- _Exercise input_

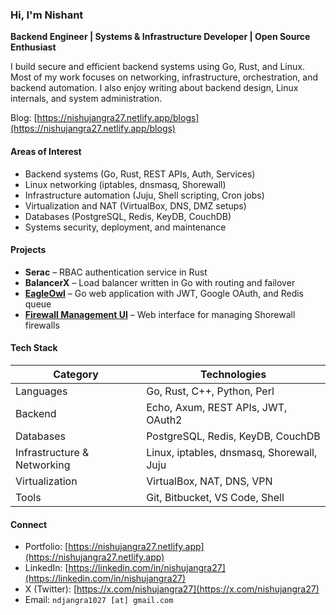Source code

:### Hi, I'm Nishant

**Backend Engineer | Systems & Infrastructure Developer | Open Source Enthusiast**

I build secure and efficient backend systems using Go, Rust, and Linux.
Most of my work focuses on networking, infrastructure, orchestration, and backend automation.
I also enjoy writing about backend design, Linux internals, and system administration.

Blog: [https://nishujangra27.netlify.app/blogs](https://nishujangra27.netlify.app/blogs)

#### Areas of Interest

* Backend systems (Go, Rust, REST APIs, Auth, Services)
* Linux networking (iptables, dnsmasq, Shorewall)
* Infrastructure automation (Juju, Shell scripting, Cron jobs)
* Virtualization and NAT (VirtualBox, DNS, DMZ setups)
* Databases (PostgreSQL, Redis, KeyDB, CouchDB)
* Systems security, deployment, and maintenance


#### Projects

* **Serac** – RBAC authentication service in Rust
* **BalancerX** – Load balancer written in Go with routing and failover
* **[EagleOwl](https://bitbucket.org/tirveni/eagleowl/src/master/)** – Go web application with JWT, Google OAuth, and Redis queue
* **[Firewall Management UI](https://bitbucket.org/tirveni/fireshorewall/src/master/)** – Web interface for managing Shorewall firewalls


#### Tech Stack

| Category                    | Technologies                              |
| --------------------------- | ----------------------------------------- |
| Languages                   | Go, Rust, C++, Python, Perl               |
| Backend                     | Echo, Axum, REST APIs, JWT, OAuth2        |
| Databases                   | PostgreSQL, Redis, KeyDB, CouchDB         |
| Infrastructure & Networking | Linux, iptables, dnsmasq, Shorewall, Juju |
| Virtualization              | VirtualBox, NAT, DNS, VPN                 |
| Tools                       | Git, Bitbucket, VS Code, Shell            |


#### Connect

* Portfolio: [https://nishujangra27.netlify.app](https://nishujangra27.netlify.app)
* LinkedIn: [https://linkedin.com/in/nishujangra27](https://linkedin.com/in/nishujangra27)
* X (Twitter): [https://x.com/nishujangra27](https://x.com/nishujangra27)
* Email: `ndjangra1027 [at] gmail.com`
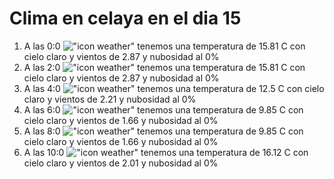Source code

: # Clima en celaya en el dia 15

1. A las 0:0 !["icon weather"](http://openweathermap.org/img/w/01n.png) tenemos una temperatura de 15.81 C con cielo claro y  vientos de 2.87 y nubosidad al 0%
1. A las 2:0 !["icon weather"](http://openweathermap.org/img/w/01n.png) tenemos una temperatura de 15.81 C con cielo claro y  vientos de 2.87 y nubosidad al 0%
1. A las 4:0 !["icon weather"](http://openweathermap.org/img/w/01n.png) tenemos una temperatura de 12.5 C con cielo claro y  vientos de 2.21 y nubosidad al 0%
1. A las 6:0 !["icon weather"](http://openweathermap.org/img/w/01n.png) tenemos una temperatura de 9.85 C con cielo claro y  vientos de 1.66 y nubosidad al 0%
1. A las 8:0 !["icon weather"](http://openweathermap.org/img/w/01d.png) tenemos una temperatura de 9.85 C con cielo claro y  vientos de 1.66 y nubosidad al 0%
1. A las 10:0 !["icon weather"](http://openweathermap.org/img/w/01d.png) tenemos una temperatura de 16.12 C con cielo claro y  vientos de 2.01 y nubosidad al 0%
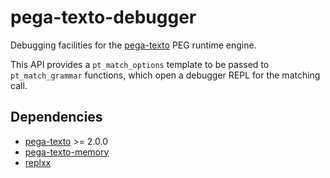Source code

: pega-texto-debugger
===================
Debugging facilities for the [pega-texto](https://github.com/gilzoide/pega-texto)
PEG runtime engine.

This API provides a `pt_match_options` template to be passed to
`pt_match_grammar` functions, which open a debugger REPL for the matching call.

Dependencies
------------
+ [pega-texto](https://github.com/gilzoide/pega-texto) >= 2.0.0
+ [pega-texto-memory](https://github.com/gilzoide/pega-texto-memory)
+ [replxx](https://github.com/AmokHuginnsson/replxx)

- _Required work_
Each line from the beginning of the entries up to and including the one containing "routing and failover" must be restated exactly. Pictures are to be left out.

- _Reply to the exercise_
Source code

:### Hi, I'm Nishant

**Backend Engineer | Systems & Infrastructure Developer | Open Source Enthusiast**

I build secure and efficient backend systems using Go, Rust, and Linux.
Most of my work focuses on networking, infrastructure, orchestration, and backend automation.
I also enjoy writing about backend design, Linux internals, and system administration.

Blog: [https://nishujangra27.netlify.app/blogs](https://nishujangra27.netlify.app/blogs)

#### Areas of Interest

* Backend systems (Go, Rust, REST APIs, Auth, Services)
* Linux networking (iptables, dnsmasq, Shorewall)
* Infrastructure automation (Juju, Shell scripting, Cron jobs)
* Virtualization and NAT (VirtualBox, DNS, DMZ setups)
* Databases (PostgreSQL, Redis, KeyDB, CouchDB)
* Systems security, deployment, and maintenance


#### Projects

* **Serac** – RBAC authentication service in Rust
* **BalancerX** – Load balancer written in Go with routing and failover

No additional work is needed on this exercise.